What you have to do: Extract the lines from the first line of the records below through the line containing "given consumer's Interests.", inclusive, and reproduce them exactly as written.

Top of Input data

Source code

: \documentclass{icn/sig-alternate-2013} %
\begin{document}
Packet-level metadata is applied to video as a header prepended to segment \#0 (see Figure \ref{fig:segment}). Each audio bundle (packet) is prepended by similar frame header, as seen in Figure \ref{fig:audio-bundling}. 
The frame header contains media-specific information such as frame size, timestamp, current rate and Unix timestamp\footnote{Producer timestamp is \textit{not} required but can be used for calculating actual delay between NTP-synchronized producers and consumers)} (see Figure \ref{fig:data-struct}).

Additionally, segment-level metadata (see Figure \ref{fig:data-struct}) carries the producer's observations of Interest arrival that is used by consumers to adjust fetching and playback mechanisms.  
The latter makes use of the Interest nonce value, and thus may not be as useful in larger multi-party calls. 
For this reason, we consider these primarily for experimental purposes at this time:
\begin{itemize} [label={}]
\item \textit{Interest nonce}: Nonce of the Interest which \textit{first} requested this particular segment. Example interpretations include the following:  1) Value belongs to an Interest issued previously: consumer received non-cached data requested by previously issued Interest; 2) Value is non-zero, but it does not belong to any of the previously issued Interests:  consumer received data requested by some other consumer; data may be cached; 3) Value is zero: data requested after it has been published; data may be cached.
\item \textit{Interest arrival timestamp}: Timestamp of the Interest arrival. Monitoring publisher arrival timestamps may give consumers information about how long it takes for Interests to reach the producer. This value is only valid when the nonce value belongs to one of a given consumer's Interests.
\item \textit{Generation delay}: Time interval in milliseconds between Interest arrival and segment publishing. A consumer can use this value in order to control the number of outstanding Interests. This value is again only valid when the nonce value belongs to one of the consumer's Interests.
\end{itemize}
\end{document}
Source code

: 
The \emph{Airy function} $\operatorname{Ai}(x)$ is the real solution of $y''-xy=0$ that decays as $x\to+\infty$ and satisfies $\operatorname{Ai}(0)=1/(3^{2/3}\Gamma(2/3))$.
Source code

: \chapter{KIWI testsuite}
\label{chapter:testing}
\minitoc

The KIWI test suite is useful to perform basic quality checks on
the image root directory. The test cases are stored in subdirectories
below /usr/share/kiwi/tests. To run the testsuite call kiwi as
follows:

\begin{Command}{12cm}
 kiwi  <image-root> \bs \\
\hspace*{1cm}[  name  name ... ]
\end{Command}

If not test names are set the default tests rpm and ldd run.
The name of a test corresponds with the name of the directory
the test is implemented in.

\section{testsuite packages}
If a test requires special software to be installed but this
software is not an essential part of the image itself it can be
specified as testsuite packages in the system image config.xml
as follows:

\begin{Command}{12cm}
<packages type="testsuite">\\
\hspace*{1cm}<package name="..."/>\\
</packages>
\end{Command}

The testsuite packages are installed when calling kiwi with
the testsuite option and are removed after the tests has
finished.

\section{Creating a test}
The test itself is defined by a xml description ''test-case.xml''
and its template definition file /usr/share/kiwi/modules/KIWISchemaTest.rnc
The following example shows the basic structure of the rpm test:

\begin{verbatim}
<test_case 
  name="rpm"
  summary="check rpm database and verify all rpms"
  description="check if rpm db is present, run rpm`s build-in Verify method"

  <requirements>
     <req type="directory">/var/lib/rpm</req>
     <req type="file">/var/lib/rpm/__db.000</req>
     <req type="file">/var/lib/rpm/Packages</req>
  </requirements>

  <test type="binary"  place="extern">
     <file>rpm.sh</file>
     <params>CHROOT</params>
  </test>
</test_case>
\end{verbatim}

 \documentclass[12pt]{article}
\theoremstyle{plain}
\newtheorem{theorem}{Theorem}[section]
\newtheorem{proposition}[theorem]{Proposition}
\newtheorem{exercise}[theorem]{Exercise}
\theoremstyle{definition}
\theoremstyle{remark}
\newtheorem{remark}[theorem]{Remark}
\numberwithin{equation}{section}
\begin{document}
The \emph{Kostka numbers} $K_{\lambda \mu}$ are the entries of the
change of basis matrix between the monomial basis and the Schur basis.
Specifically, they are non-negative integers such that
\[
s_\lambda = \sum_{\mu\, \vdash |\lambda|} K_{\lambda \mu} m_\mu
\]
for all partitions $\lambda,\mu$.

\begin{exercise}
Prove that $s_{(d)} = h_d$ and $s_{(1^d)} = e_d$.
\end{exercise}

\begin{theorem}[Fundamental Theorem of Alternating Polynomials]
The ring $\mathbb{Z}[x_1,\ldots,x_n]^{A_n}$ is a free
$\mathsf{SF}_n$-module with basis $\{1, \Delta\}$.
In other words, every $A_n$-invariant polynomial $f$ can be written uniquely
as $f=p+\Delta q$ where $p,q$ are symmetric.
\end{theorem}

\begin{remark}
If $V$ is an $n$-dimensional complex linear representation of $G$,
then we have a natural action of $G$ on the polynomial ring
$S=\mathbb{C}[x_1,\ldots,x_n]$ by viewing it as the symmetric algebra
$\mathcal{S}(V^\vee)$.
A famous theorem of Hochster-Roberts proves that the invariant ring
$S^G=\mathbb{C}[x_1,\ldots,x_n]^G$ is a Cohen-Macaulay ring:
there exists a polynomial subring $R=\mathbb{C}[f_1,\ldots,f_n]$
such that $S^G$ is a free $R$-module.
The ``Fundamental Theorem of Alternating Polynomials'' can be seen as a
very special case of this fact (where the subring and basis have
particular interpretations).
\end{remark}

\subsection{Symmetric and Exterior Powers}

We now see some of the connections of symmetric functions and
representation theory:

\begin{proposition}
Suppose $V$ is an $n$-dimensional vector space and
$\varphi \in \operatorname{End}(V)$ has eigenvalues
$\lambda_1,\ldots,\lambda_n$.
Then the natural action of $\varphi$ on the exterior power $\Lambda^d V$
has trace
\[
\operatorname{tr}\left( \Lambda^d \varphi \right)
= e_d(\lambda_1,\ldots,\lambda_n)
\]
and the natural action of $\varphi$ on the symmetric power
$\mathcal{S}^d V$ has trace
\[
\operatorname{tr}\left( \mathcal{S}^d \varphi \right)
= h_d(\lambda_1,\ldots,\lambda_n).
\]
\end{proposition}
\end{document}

Bottom of Input data

Answer for the task:
Source code

: \documentclass{icn/sig-alternate-2013} %
\begin{document}
Packet-level metadata is applied to video as a header prepended to segment \#0 (see Figure \ref{fig:segment}). Each audio bundle (packet) is prepended by similar frame header, as seen in Figure \ref{fig:audio-bundling}. 
The frame header contains media-specific information such as frame size, timestamp, current rate and Unix timestamp\footnote{Producer timestamp is \textit{not} required but can be used for calculating actual delay between NTP-synchronized producers and consumers)} (see Figure \ref{fig:data-struct}).

Additionally, segment-level metadata (see Figure \ref{fig:data-struct}) carries the producer's observations of Interest arrival that is used by consumers to adjust fetching and playback mechanisms.  
The latter makes use of the Interest nonce value, and thus may not be as useful in larger multi-party calls. 
For this reason, we consider these primarily for experimental purposes at this time:
\begin{itemize} [label={}]
\item \textit{Interest nonce}: Nonce of the Interest which \textit{first} requested this particular segment. Example interpretations include the following:  1) Value belongs to an Interest issued previously: consumer received non-cached data requested by previously issued Interest; 2) Value is non-zero, but it does not belong to any of the previously issued Interests:  consumer received data requested by some other consumer; data may be cached; 3) Value is zero: data requested after it has been published; data may be cached.
\item \textit{Interest arrival timestamp}: Timestamp of the Interest arrival. Monitoring publisher arrival timestamps may give consumers information about how long it takes for Interests to reach the producer. This value is only valid when the nonce value belongs to one of a given consumer's Interests.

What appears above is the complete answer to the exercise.